KL: What's been the response to those presentations? Are there any memorable questions students have asked or responses that stand out? How do people react?

JO: The kids, the kids all... they seem to really be interested, especially when I show them a PowerPoint, you see the pictures, the old pictures. I also, because I like to preface things with the background, I showed this video clip I took from a documentary that I won't name, and it really, in a short period of time, talks about how we were not able to, how Japanese were not able to become citizens, about the alien land law and about the exclusion act, and then EO 9066. And so I showed that to them, but I noticed that a lot of kids would sleep during this period. So I said, "You know what? I'm going to talk about it instead." Well, they sleep through it anyway. Some kind of will just put their head down and fall asleep. But anyway, I have since spread to other areas like the Los Angeles Academy with my Quaker teacher friend, who became a friend... I also helped him with getting money subsidized for a school bus, he's the one that drives the school bus up to the pilgrimage. And the kids just love it, they love going on the school bus. But they liked it even better when the bus broke down.

KL: I was gonna ask, they weren't the ones who broke down, were they? Oh.

JO: Well, a different class broke down, but they got to ride the coach. And when I went back to talk to them, they said, "We really like the bus we were taking to Manzanar." But then they had to wait a really long time for their bus to come for them.

KL: They did. Yeah, I felt guilty leaving the building that day, I recall that, because it took them a couple more hours.

JO: Yeah, seven o'clock or seven-thirty.

KL: Is it the first time most of the students have hears about this, or are they pretty knowledgeable?

JO: No, they've been coming. Every time you see the school bus there, they've been coming. And I think this year is the third year, because the first year I taught, he sent a bus, he went up with a bus, and I had asked the Manzanar Committee to donate money. And they also had applied for a grant. They got the money for the grant, but they didn't give the money to the guy because I then had my problem with my breast cancer, and I couldn't be there, and they didn't give him the money. They charged him, they gave him three hundred dollars, and they charged him two hundred dollars for lunch, so that left him a hundred dollars, and the school bus cost him nine hundred, and he used his own money out of pocket. Oh, he got some money from one of the city council people that was two hundred and fifty dollars, so he then used the rest of the balance from his money. So I was kind of upset with that, especially after they got the grant, and they didn't give him the money. And I didn't know, you know, I didn't realize that, I didn't keep track of it because of my health problems. So anyway, then after...

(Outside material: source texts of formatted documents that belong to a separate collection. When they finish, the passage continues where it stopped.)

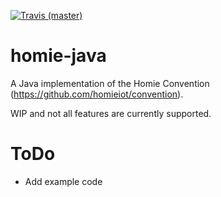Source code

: 
[![Travis (master)](https://travis-ci.com/dschanoeh/homie-java.svg?branch=master)](https://travis-ci.com/dschanoeh/homie-java)


# homie-java

A Java implementation of the Homie Convention (https://github.com/homieiot/convention).

WIP and not all features are currently supported.

ToDo
====

* Add example code
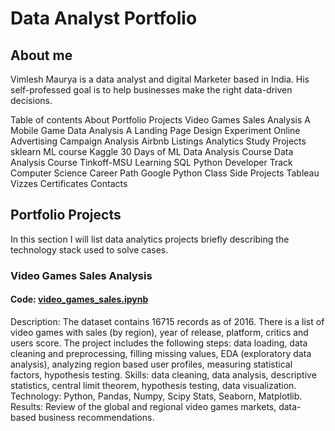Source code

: # Data Analyst Portfolio

## About me

  Vimlesh Maurya is a data analyst and digital Marketer based in India. His self-professed goal is to help businesses make the right data-driven decisions.

Table of contents
About
Portfolio Projects
Video Games Sales Analysis
A Mobile Game Data Analysis
A Landing Page Design Experiment
Online Advertising Campaign Analysis
Airbnb Listings Analytics
Study Projects
sklearn ML course
Kaggle 30 Days of ML
Data Analysis Course
Data Analysis Course Tinkoff-MSU
Learning SQL
Python Developer Track
Computer Science Career Path
Google Python Class
Side Projects
Tableau Vizzes
Certificates
Contacts


## Portfolio Projects

In this section I will list data analytics projects briefly describing the technology stack used to solve cases.

### Video Games Sales Analysis

#### Code: [video_games_sales.ipynb]()
Description: The dataset contains 16715 records as of 2016. There is a list of video games with sales (by region), year of release, platform, critics and users score. The project includes the following steps: data loading, data cleaning and preprocessing, filling missing values, EDA (exploratory data analysis), analyzing region based user profiles, measuring statistical factors, hypothesis testing.
Skills: data cleaning, data analysis, descriptive statistics, central limit theorem, hypothesis testing, data visualization.
Technology: Python, Pandas, Numpy, Scipy Stats, Seaborn, Matplotlib.
Results: Review of the global and regional video games markets, data-based business recommendations.
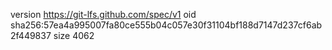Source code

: version https://git-lfs.github.com/spec/v1
oid sha256:57ea4a995007fa80ce555b04c057e30f31104bf188d7147d237cf6ab2f449837
size 4062
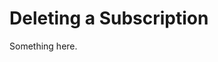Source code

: [title]: # (Deleting a Subscription)
[tags]: # (XXX)
[priority]: # (2765)
# Deleting a Subscription
Something here.
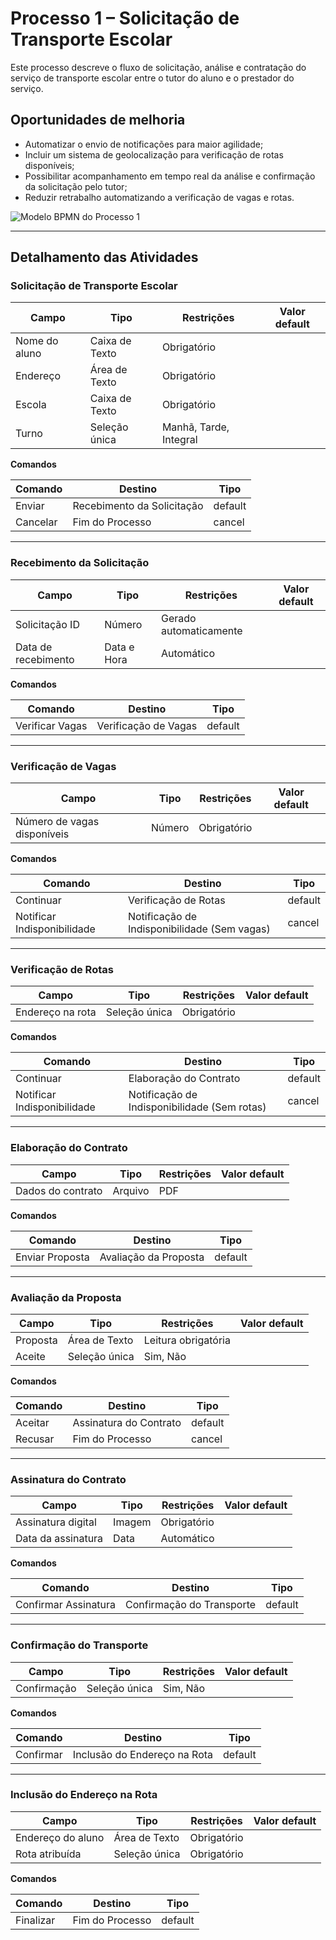 # Processo 1 – Solicitação de Transporte Escolar

Este processo descreve o fluxo de solicitação, análise e contratação do serviço de transporte escolar entre o tutor do aluno e o prestador do serviço.

## Oportunidades de melhoria

- Automatizar o envio de notificações para maior agilidade;
- Incluir um sistema de geolocalização para verificação de rotas disponíveis;
- Possibilitar acompanhamento em tempo real da análise e confirmação da solicitação pelo tutor;
- Reduzir retrabalho automatizando a verificação de vagas e rotas.

![Modelo BPMN do Processo 1](https://github.com/user-attachments/assets/d95d5d65-47b9-40a5-a47f-ba72ccb2a5f8)

---

## Detalhamento das Atividades

### Solicitação de Transporte Escolar

| Campo          | Tipo           | Restrições        | Valor default |
|----------------|----------------|-------------------|----------------|
| Nome do aluno  | Caixa de Texto | Obrigatório       |                |
| Endereço       | Área de Texto  | Obrigatório       |                |
| Escola         | Caixa de Texto | Obrigatório       |                |
| Turno          | Seleção única  | Manhã, Tarde, Integral |          |

**Comandos**

| Comando   | Destino                    | Tipo     |
|-----------|----------------------------|----------|
| Enviar    | Recebimento da Solicitação | default  |
| Cancelar  | Fim do Processo            | cancel   |

---

### Recebimento da Solicitação

| Campo              | Tipo         | Restrições           | Valor default         |
|--------------------|--------------|-----------------------|------------------------|
| Solicitação ID     | Número       | Gerado automaticamente |                      |
| Data de recebimento| Data e Hora  | Automático            |                      |

**Comandos**

| Comando           | Destino                | Tipo     |
|-------------------|------------------------|----------|
| Verificar Vagas   | Verificação de Vagas   | default  |

---

### Verificação de Vagas

| Campo                     | Tipo   | Restrições   | Valor default |
|---------------------------|--------|--------------|----------------|
| Número de vagas disponíveis | Número | Obrigatório |                |

**Comandos**

| Comando                     | Destino                                  | Tipo     |
|-----------------------------|------------------------------------------|----------|
| Continuar                   | Verificação de Rotas                     | default  |
| Notificar Indisponibilidade| Notificação de Indisponibilidade (Sem vagas) | cancel |

---

### Verificação de Rotas

| Campo              | Tipo         | Restrições   | Valor default |
|--------------------|--------------|--------------|----------------|
| Endereço na rota   | Seleção única| Obrigatório  |                |

**Comandos**

| Comando                     | Destino                                  | Tipo     |
|-----------------------------|------------------------------------------|----------|
| Continuar                   | Elaboração do Contrato                   | default  |
| Notificar Indisponibilidade| Notificação de Indisponibilidade (Sem rotas) | cancel |

---

### Elaboração do Contrato

| Campo            | Tipo     | Restrições | Valor default |
|------------------|----------|------------|----------------|
| Dados do contrato| Arquivo  | PDF        |                |

**Comandos**

| Comando          | Destino                    | Tipo     |
|------------------|----------------------------|----------|
| Enviar Proposta  | Avaliação da Proposta      | default  |

---

### Avaliação da Proposta

| Campo     | Tipo          | Restrições         | Valor default |
|-----------|---------------|--------------------|----------------|
| Proposta  | Área de Texto | Leitura obrigatória|                |
| Aceite    | Seleção única | Sim, Não           |                |

**Comandos**

| Comando   | Destino                 | Tipo     |
|-----------|--------------------------|----------|
| Aceitar   | Assinatura do Contrato   | default  |
| Recusar   | Fim do Processo          | cancel   |

---

### Assinatura do Contrato

| Campo              | Tipo     | Restrições     | Valor default |
|--------------------|----------|----------------|----------------|
| Assinatura digital | Imagem   | Obrigatório    |                |
| Data da assinatura | Data     | Automático     |                |

**Comandos**

| Comando             | Destino                    | Tipo     |
|---------------------|----------------------------|----------|
| Confirmar Assinatura| Confirmação do Transporte  | default  |

---

### Confirmação do Transporte

| Campo        | Tipo          | Restrições   | Valor default |
|--------------|---------------|--------------|----------------|
| Confirmação  | Seleção única | Sim, Não     |                |

**Comandos**

| Comando   | Destino                      | Tipo     |
|-----------|------------------------------|----------|
| Confirmar | Inclusão do Endereço na Rota | default  |

---

### Inclusão do Endereço na Rota

| Campo              | Tipo        | Restrições   | Valor default |
|--------------------|-------------|--------------|----------------|
| Endereço do aluno  | Área de Texto | Obrigatório |                |
| Rota atribuída     | Seleção única | Obrigatório |                |

**Comandos**

| Comando   | Destino         | Tipo     |
|-----------|------------------|----------|
| Finalizar | Fim do Processo  | default  |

<End Segment 19> - Copyright © 2013 Manzanar National Historic Site and Densho. All Rights Reserved.

<Begin Segment 20>

KL: I want to back up for just a moment. You have mentioned Sue Embrey, and I wanted to ask you about her, just what, how you knew her, what stood out about her, would you give us kind of a description of her, what she was like?

JO: Unfortunately, I met her... well, I met her at the panel discussion at the museum in 2003, or 2002. It was when the book first came out, I think it was 2002, but I really didn't say anything to her. And so... but when I went to the committee meetings, she really was too, not too well in 2005. In late 2004, 2005, in time for the next pilgrimage, and so she wasn't really all that well, and never talked to me.

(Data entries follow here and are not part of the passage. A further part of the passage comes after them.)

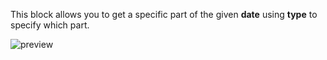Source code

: This block allows you to get a specific part of the given **date** using **type** to specify which part.

![preview](/images/expressions/dateGet-en.png)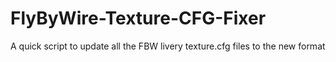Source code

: # FlyByWire-Texture-CFG-Fixer
A quick script to update all the FBW livery texture.cfg files to the new format
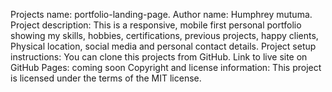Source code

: 
Projects name: portfolio-landing-page.
Author name: Humphrey mutuma.
Project description: This is a responsive, mobile first personal portfolio showing my skills, hobbies, certifications, previous projects, happy clients, Physical location, social media and personal contact details.
Project setup instructions: You can clone this projects from GitHub.
Link to live site on GitHub Pages: coming soon
Copyright and license information: This project is licensed under the terms of the MIT license.
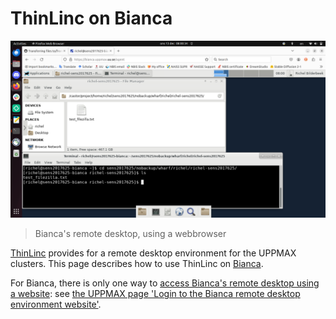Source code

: # ThinLinc on Bianca

![Bianca remote desktop](./img/filezilla_file_on_bianca.png)

> Bianca's remote desktop, using a webbrowser

[ThinLinc](../software/thinlinc.md) provides for a remote desktop environment
for the UPPMAX clusters.
This page describes how to use ThinLinc on [Bianca](../cluster_guides/bianca.md).

For Bianca, there is only one way to [access Bianca's remote desktop using a website](../getting_started/login_bianca_remote_desktop_website.md):
see [the UPPMAX page 'Login to the Bianca remote desktop environment website'](../getting_started/login_bianca_remote_desktop_website.md).

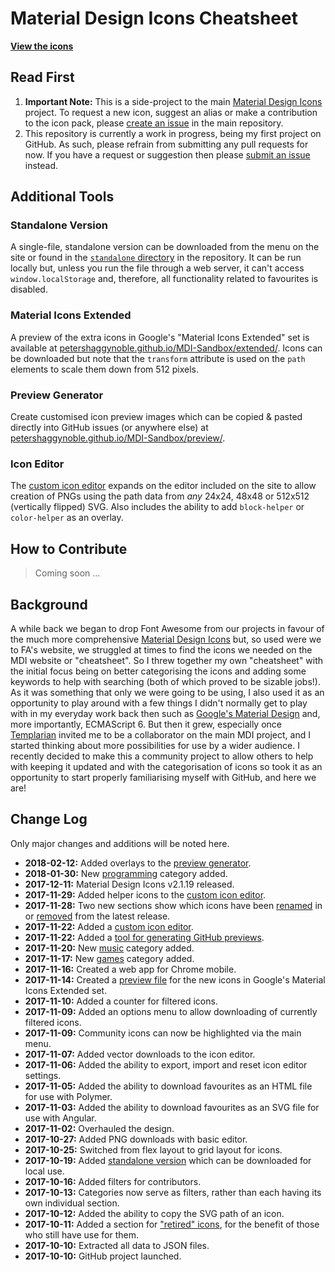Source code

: # Material Design Icons Cheatsheet
**[View the icons](https://petershaggynoble.github.io/MDI-Sandbox/)**
## Read First
1. **Important Note:** This is a side-project to the main [Material Design Icons](https://materialdesignicons.com/) project. To request a new icon, suggest an alias or make a contribution to the icon pack, please [create an issue](https://github.com/Templarian/MaterialDesign/issues) in the main repository.
2. This repository is currently a work in progress, being my first project on GitHub. As such, please refrain from submitting any pull requests for now. If you have a request or suggestion then please [submit an issue](https://github.com/PeterShaggyNoble/MDI-Sandbox/issues) instead.

## Additional Tools
### Standalone Version
A single-file, standalone version can be downloaded from the menu on the site or found in the [`standalone` directory](https://github.com/PeterShaggyNoble/MDI-Sandbox/tree/master/standalone) in the repository. It can be run locally but, unless you run the file through a web server, it can't access `window.localStorage` and, therefore, all functionality related to favourites is disabled.

### Material Icons Extended
A preview of the extra icons in Google's "Material Icons Extended" set is available at [petershaggynoble.github.io/MDI-Sandbox/extended/](https://petershaggynoble.github.io/MDI-Sandbox/extended/). Icons can be downloaded but note that the `transform` attribute is used on the `path` elements to scale them down from 512 pixels.

### Preview Generator
Create customised icon preview images which can be copied & pasted directly into GitHub issues (or anywhere else) at [petershaggynoble.github.io/MDI-Sandbox/preview/](https://petershaggynoble.github.io/MDI-Sandbox/preview/).

### Icon Editor
The [custom icon editor](https://petershaggynoble.github.io/MDI-Sandbox/editor/) expands on the editor included on the site to allow creation of PNGs using the path data from _any_ 24x24, 48x48 or 512x512 (vertically flipped) SVG. Also includes the ability to add `block-helper` or `color-helper` as an overlay.

## How to Contribute
> Coming soon ...

## Background
A while back we began to drop Font Awesome from our projects in favour of the much more comprehensive [Material Design Icons](https://materialdesignicons.com/) but, so used were we to FA's website, we struggled at times to find the icons we needed on the MDI website or "cheatsheet". So I threw together my own "cheatsheet" with the initial focus being on better categorising the icons and adding some keywords to help with searching (both of which proved to be sizable jobs!). As it was something that only we were going to be using, I also used it as an opportunity to play around with a few things I didn't normally get to play with in my everyday work back then such as [Google's Material Design](https://material.io/guidelines/) and, more importantly, ECMAScript 6. But then it grew, especially once [Templarian](https://github.com/Templarian) invited me to be a collaborator on the main MDI project, and I started thinking about more possibilities for use by a wider audience. I recently decided to make this a community project to allow others to help with keeping it updated and with the categorisation of icons so took it as an opportunity to start properly familiarising myself with GitHub, and here we are!

## Change Log
Only major changes and additions will be noted here.
- **2018-02-12:** Added overlays to the [preview generator](https://petershaggynoble.github.io/MDI-Sandbox/preview/).
- **2018-01-30:** New [programming](https://petershaggynoble.github.io/MDI-Sandbox/?categories=programming) category added.
- **2017-12-11:** Material Design Icons v2.1.19 released.
- **2017-11-29:** Added helper icons to the [custom icon editor](https://petershaggynoble.github.io/MDI-Sandbox/editor/).
- **2017-11-28:** Two new sections show which icons have been [renamed](https://petershaggynoble.github.io/MDI-Sandbox/?section=renamed) in or [removed](https://petershaggynoble.github.io/MDI-Sandbox/?section=removed) from the latest release.
- **2017-11-22:** Added a [custom icon editor](https://petershaggynoble.github.io/MDI-Sandbox/editor/).
- **2017-11-22:** Added a [tool for generating GitHub previews](https://petershaggynoble.github.io/MDI-Sandbox/preview/).
- **2017-11-20:** New [music](https://petershaggynoble.github.io/MDI-Sandbox/?categories=music) category added.
- **2017-11-17:** New [games](https://petershaggynoble.github.io/MDI-Sandbox/?categories=games) category added.
- **2017-11-16:** Created a web app for Chrome mobile.
- **2017-11-14:** Created a [preview file](https://petershaggynoble.github.io/MDI-Sandbox/extended/) for the new icons in Google's Material Icons Extended set.
- **2017-11-10:** Added a counter for filtered icons.
- **2017-11-09:** Added an options menu to allow downloading of currently filtered icons.
- **2017-11-09:** Community icons can now be highlighted via the main menu.
- **2017-11-07:** Added vector downloads to the icon editor.
- **2017-11-06:** Added the ability to export, import and reset icon editor settings.
- **2017-11-05:** Added the ability to download favourites as an HTML file for use with Polymer.
- **2017-11-03:** Added the ability to download favourites as an SVG file for use with Angular.
- **2017-11-02:** Overhauled the design.
- **2017-10-27:** Added PNG downloads with basic editor.
- **2017-10-25:** Switched from flex layout to grid layout for icons.
- **2017-10-19:** Added [standalone version](https://petershaggynoble.github.io/MDI-Sandbox/standalone/) which can be downloaded for local use.
- **2017-10-16:** Added filters for contributors.
- **2017-10-13:** Categories now serve as filters, rather than each having its own individual section.
- **2017-10-12:** Added the ability to copy the SVG path of an icon.
- **2017-10-11:** Added a section for ["retired" icons](https://petershaggynoble.github.io/MDI-Sandbox/?section=retired), for the benefit of those who still have use for them.
- **2017-10-10:** Extracted all data to JSON files.
- **2017-10-10:** GitHub project launched.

KL: What about in 2002? What stood out about her in those panel...

JO: She was really, you know what stood out most was Archie Miyatake talking too much. He really liked to ramble on, and I would really rather have heard her talk, but she had very little to say as compared to Archie. So it was kind of like, uhhh.

KL: Yeah. She's someone I'm so curious about, I never met her.

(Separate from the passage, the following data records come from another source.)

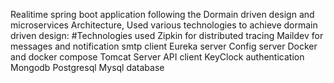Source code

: Realitime spring boot application following the Dormain driven design and microservices Architecture,
Used various technologies to achieve dormain driven design:
#Technologies used
Zipkin for distributed tracing
Maildev for messages and notification
smtp client
Eureka server
Config server
Docker and docker compose
Tomcat Server
API client
KeyClock authentication
Mongodb
Postgresql
Mysql database
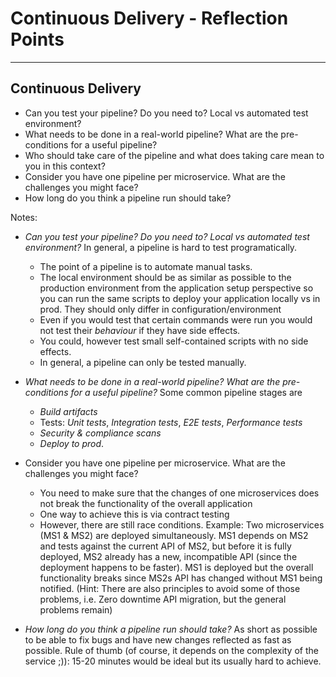 # Continuous Delivery - Reflection Points

---

## Continuous Delivery

- Can you test your pipeline? Do you need to? Local vs automated test environment?
- What needs to be done in a real-world pipeline? What are the pre-conditions for a useful pipeline?
- Who should take care of the pipeline and what does taking care mean to you in this context?   
- Consider you have one pipeline per microservice. What are the challenges you might face?
- How long do you think a pipeline run should take?

Notes:

- *Can you test your pipeline? Do you need to? Local vs automated test environment?* In general, a pipeline is hard to test programatically.
  - The point of a pipeline is to automate manual tasks.
  - The local environment should be as similar as possible to the production environment from the application setup perspective so you can run the same scripts to deploy your application locally vs in prod. They should only differ in configuration/environment
  - Even if you would test that certain commands were run you would not test their *behaviour* if they have side effects.
  - You could, however test small self-contained scripts with no side effects.
  - In general, a pipeline can only be tested manually.

- *What needs to be done in a real-world pipeline? What are the pre-conditions for a useful pipeline?* Some common pipeline stages are
  - *Build artifacts*
  - Tests: *Unit tests*, *Integration tests*, *E2E tests*, *Performance tests*
  - *Security & compliance scans*
  - *Deploy to prod*.

- Consider you have one pipeline per microservice. What are the challenges you might face?
  - You need to make sure that the changes of one microservices does not break the functionality of the overall application
  - One way to achieve this is via contract testing
  - However, there are still race conditions. Example: Two microservices  (MS1 & MS2) are deployed simultaneously. MS1 depends on MS2 and tests against the current API of MS2, but before it is fully deployed, MS2 already has a new, incompatible API (since the deployment happens to be faster). MS1 is deployed but the overall functionality breaks since MS2s API has changed without MS1 being notified. (Hint: There are also principles to avoid some of those problems, i.e. Zero downtime API migration, but the general problems remain)
- *How long do you think a pipeline run should take?* As short as possible to be able to fix bugs and have new changes reflected as fast as possible.
Rule of thumb (of course, it depends on the complexity of the service ;)): 15-20 minutes would be ideal but its usually hard to achieve.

JO: But you know, you can see her interview online. But she was always a very soft-spoken, and but I think she was also very determined, too. Because I attribute Manzanar being in the National Park system to her, because of her insistence. If she had let California run the program, it would have probably been nowhere near what it is now. And, of course, all through the nation, I mean, all throughout the camps, all the camps that are now part of National Park, all because of her and her insistence, right? It's really true, it's true. And, of course, if you talk to Bruce Embrey, he's actually the best authority about his mother.

KL: I hope to someday have a long conversation with him about her.

JO: Well, I keep telling... and you know this pilgrimage is the tenth anniversary of the opening of the interpretive center. So I said it is a very good time to honor her for her thinking, for her forward thinking, but I don't know what's gonna happen, because I'm not that influential with the Manzanar Committee, I don't know if you heard all of my problems.

KL: I haven't, I'm not sure... you can share them if you want to, or we can talk later.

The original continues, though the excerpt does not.